Des milliers de partisans de Moqtada Sadr ont envahi une nouvelle fois samedi le Parlement irakien qu’ils comptent occuper jusqu’à nouvel ordre, après une journée de manifestation dans un pays en pleine crise politique.

Les manifestants se sont pressés dans le hall d’entrée du Parlement avant de pénétrer dans l’hémicycle, faisant le signe de la victoire et prenant des selfies dans une ambiance bon enfant, ont rapporté des journalistes de l’AFP sur place. L’impasse politique est totale en Irak, dans l’attente de la nomination d’un nouveau Président et d’un Premier ministre dix mois après les législatives d’octobre 2021.
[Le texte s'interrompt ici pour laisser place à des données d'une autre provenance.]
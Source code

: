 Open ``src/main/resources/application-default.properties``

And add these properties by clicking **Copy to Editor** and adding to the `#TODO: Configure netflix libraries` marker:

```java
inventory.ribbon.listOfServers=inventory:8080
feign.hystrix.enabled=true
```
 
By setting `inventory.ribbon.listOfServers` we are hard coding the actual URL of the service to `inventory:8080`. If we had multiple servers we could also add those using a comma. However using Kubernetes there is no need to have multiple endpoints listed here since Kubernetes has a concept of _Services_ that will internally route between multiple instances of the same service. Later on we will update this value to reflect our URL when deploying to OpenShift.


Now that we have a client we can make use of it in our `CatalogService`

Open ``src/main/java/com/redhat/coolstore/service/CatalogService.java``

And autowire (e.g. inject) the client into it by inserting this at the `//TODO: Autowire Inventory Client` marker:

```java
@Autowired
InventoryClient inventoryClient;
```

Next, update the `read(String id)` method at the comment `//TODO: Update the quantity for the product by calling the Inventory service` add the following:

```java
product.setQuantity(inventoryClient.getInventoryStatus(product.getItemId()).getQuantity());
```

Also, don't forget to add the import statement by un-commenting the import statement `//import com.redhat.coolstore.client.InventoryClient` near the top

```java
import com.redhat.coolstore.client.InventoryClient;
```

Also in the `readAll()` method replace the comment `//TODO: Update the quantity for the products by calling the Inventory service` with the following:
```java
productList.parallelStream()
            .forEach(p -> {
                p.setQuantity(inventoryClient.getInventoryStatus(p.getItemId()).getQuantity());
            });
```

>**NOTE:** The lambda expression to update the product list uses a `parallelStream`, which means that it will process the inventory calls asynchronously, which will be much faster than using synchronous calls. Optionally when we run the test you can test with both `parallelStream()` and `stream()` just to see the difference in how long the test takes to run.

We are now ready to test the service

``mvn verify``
Moqtada Sadr a lancé une campagne contre ses adversaires, rejetant leur candidat au poste de chef du gouvernement. Trois jours après avoir déjà brièvement occupé mercredi le Parlement, les manifestants ont annoncé « un sit-in (qui durera) jusqu’à nouvel ordre », selon un bref communiqué du Courant sadriste. Le président du Parlement Mohamed al-Halboussi a annoncé dans un communiqué « la suspension de toutes les séances parlementaires jusqu’à nouvel ordre », appelant les manifestants à « préserver les propriétés de l’Etat ». Les manifestants rejettent la candidature au poste de Premier ministre de Mohamed Chia al-Soudani, jugé proche de l’ancien chef du gouvernement Nouri al-Maliki, ennemi historique de Sadr. Dans les jardins du Parlement, Sattar al-Aliawi, 47 ans, dit manifester contre « un gouvernement corrompu et incapable ». « Nous ne voulons pas de M. Soudani », martèle ce fonctionnaire. « Le peuple refuse totalement les partis ayant gouverné pendant 18 ans. Nous tiendrons un sit-in sous le dôme du Parlement, nous allons dormir ici », insiste-t-il. Ancien ministre et ex-gouverneur de province âgé de 52 ans, M. Soudani est le candidat du Cadre de coordination, alliance de factions chiites pro-Iran regroupant la formation de M. Maliki et les représentants du Hachd al-Chaabi, ex-paramilitaires intégrés aux forces régulières.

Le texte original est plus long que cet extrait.